**GOAL OF THE EXERCISE**
Nothing outside the range is wanted. Repeat exactly the lines below from the one with "sequence of events" through the one with "Let $\Sigma$ be".

Top of GIVEN RECORDS

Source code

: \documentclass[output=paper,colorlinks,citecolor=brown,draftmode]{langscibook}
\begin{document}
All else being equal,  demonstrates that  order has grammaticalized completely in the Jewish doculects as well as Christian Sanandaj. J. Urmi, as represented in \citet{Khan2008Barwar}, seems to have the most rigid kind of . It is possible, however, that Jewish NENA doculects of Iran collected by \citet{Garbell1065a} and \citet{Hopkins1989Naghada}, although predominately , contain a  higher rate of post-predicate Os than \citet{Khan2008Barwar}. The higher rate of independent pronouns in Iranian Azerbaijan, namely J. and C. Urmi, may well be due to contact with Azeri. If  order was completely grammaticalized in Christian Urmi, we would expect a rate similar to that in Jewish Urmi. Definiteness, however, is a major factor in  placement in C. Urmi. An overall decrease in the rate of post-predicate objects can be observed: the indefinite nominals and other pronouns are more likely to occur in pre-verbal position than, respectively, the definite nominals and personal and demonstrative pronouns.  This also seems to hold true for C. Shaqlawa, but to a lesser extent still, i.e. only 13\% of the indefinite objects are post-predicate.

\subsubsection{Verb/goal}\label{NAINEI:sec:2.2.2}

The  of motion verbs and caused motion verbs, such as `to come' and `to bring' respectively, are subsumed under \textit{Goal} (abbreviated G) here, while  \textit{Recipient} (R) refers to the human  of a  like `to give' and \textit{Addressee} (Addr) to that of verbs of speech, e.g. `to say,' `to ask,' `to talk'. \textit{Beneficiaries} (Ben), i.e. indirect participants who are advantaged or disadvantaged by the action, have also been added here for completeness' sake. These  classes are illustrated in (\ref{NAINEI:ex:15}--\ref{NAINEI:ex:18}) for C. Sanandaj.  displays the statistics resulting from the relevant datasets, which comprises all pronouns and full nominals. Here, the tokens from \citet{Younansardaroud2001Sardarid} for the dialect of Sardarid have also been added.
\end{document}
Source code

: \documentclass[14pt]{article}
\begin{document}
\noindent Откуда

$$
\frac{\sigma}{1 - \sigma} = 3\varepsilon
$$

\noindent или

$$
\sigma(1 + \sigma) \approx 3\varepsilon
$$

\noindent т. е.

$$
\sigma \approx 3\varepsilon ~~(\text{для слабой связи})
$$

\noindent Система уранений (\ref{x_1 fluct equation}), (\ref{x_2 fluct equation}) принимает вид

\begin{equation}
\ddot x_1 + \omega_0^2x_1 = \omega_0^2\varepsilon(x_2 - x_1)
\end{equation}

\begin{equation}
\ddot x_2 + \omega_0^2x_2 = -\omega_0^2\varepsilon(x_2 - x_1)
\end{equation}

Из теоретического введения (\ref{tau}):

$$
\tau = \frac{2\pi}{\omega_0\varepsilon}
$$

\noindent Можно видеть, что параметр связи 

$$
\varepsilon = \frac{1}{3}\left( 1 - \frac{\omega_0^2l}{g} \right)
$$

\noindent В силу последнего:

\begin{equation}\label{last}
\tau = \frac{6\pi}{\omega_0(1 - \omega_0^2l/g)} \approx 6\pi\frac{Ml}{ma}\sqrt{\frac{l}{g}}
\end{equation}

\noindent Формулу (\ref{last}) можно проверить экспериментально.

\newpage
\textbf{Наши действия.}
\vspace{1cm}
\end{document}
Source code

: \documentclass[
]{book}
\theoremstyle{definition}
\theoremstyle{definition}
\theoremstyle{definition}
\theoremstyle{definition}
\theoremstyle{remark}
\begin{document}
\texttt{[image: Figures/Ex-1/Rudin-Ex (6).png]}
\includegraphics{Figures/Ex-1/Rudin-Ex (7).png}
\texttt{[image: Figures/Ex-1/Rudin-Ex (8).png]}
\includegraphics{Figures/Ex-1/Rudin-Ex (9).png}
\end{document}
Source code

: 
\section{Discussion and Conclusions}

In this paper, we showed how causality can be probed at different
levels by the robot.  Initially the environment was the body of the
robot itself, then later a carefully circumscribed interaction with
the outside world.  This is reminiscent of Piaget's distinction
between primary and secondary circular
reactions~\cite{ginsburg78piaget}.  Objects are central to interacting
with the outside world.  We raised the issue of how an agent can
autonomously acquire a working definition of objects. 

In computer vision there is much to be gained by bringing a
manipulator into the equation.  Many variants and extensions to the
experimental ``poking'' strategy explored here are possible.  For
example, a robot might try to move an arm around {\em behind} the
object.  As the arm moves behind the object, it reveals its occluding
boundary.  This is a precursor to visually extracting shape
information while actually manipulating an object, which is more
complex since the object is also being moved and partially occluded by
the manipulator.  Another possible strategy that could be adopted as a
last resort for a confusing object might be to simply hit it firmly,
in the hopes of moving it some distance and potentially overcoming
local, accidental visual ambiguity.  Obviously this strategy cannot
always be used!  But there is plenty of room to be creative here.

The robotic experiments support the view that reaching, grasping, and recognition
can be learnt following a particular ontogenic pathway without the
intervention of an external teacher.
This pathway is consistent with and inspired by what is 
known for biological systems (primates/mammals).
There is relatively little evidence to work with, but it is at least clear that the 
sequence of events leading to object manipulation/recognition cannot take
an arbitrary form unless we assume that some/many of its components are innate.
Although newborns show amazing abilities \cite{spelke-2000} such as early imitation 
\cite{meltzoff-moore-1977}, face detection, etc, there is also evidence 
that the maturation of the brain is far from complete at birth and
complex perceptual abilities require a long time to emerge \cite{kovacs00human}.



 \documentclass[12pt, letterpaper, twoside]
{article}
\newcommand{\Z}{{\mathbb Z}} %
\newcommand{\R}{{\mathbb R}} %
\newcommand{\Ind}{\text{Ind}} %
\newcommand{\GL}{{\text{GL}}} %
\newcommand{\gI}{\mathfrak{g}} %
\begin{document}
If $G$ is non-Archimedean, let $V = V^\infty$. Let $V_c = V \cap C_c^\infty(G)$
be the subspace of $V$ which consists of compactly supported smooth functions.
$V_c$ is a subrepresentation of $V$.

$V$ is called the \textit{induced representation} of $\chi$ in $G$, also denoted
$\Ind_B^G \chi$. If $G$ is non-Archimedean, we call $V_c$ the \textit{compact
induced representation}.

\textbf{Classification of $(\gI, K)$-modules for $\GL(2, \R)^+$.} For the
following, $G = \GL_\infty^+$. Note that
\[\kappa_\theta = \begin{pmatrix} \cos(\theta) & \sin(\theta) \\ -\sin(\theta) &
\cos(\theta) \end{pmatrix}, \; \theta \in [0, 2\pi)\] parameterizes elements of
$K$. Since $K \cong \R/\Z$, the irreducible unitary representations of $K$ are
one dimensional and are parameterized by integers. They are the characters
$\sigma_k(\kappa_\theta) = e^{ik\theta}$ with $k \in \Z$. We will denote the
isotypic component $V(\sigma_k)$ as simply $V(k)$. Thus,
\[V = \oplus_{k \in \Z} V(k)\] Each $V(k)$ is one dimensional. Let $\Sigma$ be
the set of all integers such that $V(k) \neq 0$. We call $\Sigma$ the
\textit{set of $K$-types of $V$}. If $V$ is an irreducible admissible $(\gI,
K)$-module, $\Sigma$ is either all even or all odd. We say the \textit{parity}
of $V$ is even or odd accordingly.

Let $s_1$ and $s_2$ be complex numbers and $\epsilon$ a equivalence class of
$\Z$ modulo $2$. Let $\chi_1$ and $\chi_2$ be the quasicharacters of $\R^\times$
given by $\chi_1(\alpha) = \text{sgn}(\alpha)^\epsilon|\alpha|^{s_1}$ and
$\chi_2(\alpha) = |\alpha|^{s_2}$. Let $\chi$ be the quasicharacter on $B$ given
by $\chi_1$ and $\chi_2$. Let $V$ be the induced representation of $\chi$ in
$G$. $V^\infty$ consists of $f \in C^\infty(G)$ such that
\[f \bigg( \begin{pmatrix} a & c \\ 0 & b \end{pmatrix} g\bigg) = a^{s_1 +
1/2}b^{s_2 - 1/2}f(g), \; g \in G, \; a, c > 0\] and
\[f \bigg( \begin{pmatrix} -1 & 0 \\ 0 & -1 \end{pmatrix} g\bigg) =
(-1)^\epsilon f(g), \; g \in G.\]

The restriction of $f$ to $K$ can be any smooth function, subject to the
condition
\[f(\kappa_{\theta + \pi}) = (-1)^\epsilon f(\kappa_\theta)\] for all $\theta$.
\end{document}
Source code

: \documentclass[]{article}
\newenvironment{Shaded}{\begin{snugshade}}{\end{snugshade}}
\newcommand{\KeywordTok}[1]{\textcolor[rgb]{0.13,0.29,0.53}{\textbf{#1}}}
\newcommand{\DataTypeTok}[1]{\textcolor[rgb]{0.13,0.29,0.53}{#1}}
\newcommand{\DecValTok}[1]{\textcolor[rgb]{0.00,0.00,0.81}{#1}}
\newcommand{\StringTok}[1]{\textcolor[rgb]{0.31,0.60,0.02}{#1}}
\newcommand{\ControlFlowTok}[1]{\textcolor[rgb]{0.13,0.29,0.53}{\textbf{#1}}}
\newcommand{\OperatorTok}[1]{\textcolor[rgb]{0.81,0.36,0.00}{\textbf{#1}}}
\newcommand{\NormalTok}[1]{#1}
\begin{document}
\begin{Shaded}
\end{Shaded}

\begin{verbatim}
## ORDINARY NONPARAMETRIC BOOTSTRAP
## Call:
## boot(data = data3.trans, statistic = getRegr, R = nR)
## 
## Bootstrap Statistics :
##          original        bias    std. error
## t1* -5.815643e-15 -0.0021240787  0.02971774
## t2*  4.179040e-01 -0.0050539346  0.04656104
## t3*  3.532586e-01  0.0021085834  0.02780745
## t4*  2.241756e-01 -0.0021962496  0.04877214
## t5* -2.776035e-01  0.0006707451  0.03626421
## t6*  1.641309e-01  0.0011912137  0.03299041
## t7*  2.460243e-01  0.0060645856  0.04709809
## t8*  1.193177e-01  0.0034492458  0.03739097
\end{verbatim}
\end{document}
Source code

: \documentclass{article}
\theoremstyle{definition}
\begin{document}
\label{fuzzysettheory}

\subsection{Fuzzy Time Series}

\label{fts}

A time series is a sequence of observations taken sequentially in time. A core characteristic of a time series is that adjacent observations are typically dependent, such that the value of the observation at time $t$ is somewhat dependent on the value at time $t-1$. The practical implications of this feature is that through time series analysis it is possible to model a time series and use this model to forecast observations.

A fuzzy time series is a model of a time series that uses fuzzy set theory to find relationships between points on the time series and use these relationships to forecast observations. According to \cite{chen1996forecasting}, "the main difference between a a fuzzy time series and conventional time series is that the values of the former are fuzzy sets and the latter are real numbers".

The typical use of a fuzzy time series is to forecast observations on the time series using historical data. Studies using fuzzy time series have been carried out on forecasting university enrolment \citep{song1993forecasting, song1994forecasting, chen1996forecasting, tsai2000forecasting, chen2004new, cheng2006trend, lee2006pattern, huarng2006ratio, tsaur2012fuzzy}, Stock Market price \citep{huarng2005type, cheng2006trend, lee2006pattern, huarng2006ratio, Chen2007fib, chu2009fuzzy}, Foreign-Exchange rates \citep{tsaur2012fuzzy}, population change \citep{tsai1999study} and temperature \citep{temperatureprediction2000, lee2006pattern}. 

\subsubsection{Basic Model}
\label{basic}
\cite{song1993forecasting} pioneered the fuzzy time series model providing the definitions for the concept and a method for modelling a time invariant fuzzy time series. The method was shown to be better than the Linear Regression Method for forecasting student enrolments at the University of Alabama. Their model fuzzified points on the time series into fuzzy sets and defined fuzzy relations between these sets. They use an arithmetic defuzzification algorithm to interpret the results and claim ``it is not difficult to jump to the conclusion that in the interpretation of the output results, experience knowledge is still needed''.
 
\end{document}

Bottom of GIVEN RECORDS

**SOLUTION BELOW**
sequence of events leading to object manipulation/recognition cannot take
an arbitrary form unless we assume that some/many of its components are innate.
Although newborns show amazing abilities \cite{spelke-2000} such as early imitation 
\cite{meltzoff-moore-1977}, face detection, etc, there is also evidence 
that the maturation of the brain is far from complete at birth and
complex perceptual abilities require a long time to emerge \cite{kovacs00human}.



 \documentclass[12pt, letterpaper, twoside]
{article}
\newcommand{\Z}{{\mathbb Z}} %
\newcommand{\R}{{\mathbb R}} %
\newcommand{\Ind}{\text{Ind}} %
\newcommand{\GL}{{\text{GL}}} %
\newcommand{\gI}{\mathfrak{g}} %
\begin{document}
If $G$ is non-Archimedean, let $V = V^\infty$. Let $V_c = V \cap C_c^\infty(G)$
be the subspace of $V$ which consists of compactly supported smooth functions.
$V_c$ is a subrepresentation of $V$.

$V$ is called the \textit{induced representation} of $\chi$ in $G$, also denoted
$\Ind_B^G \chi$. If $G$ is non-Archimedean, we call $V_c$ the \textit{compact
induced representation}.

\textbf{Classification of $(\gI, K)$-modules for $\GL(2, \R)^+$.} For the
following, $G = \GL_\infty^+$. Note that
\[\kappa_\theta = \begin{pmatrix} \cos(\theta) & \sin(\theta) \\ -\sin(\theta) &
\cos(\theta) \end{pmatrix}, \; \theta \in [0, 2\pi)\] parameterizes elements of
$K$. Since $K \cong \R/\Z$, the irreducible unitary representations of $K$ are
one dimensional and are parameterized by integers. They are the characters
$\sigma_k(\kappa_\theta) = e^{ik\theta}$ with $k \in \Z$. We will denote the
isotypic component $V(\sigma_k)$ as simply $V(k)$. Thus,
\[V = \oplus_{k \in \Z} V(k)\] Each $V(k)$ is one dimensional. Let $\Sigma$ be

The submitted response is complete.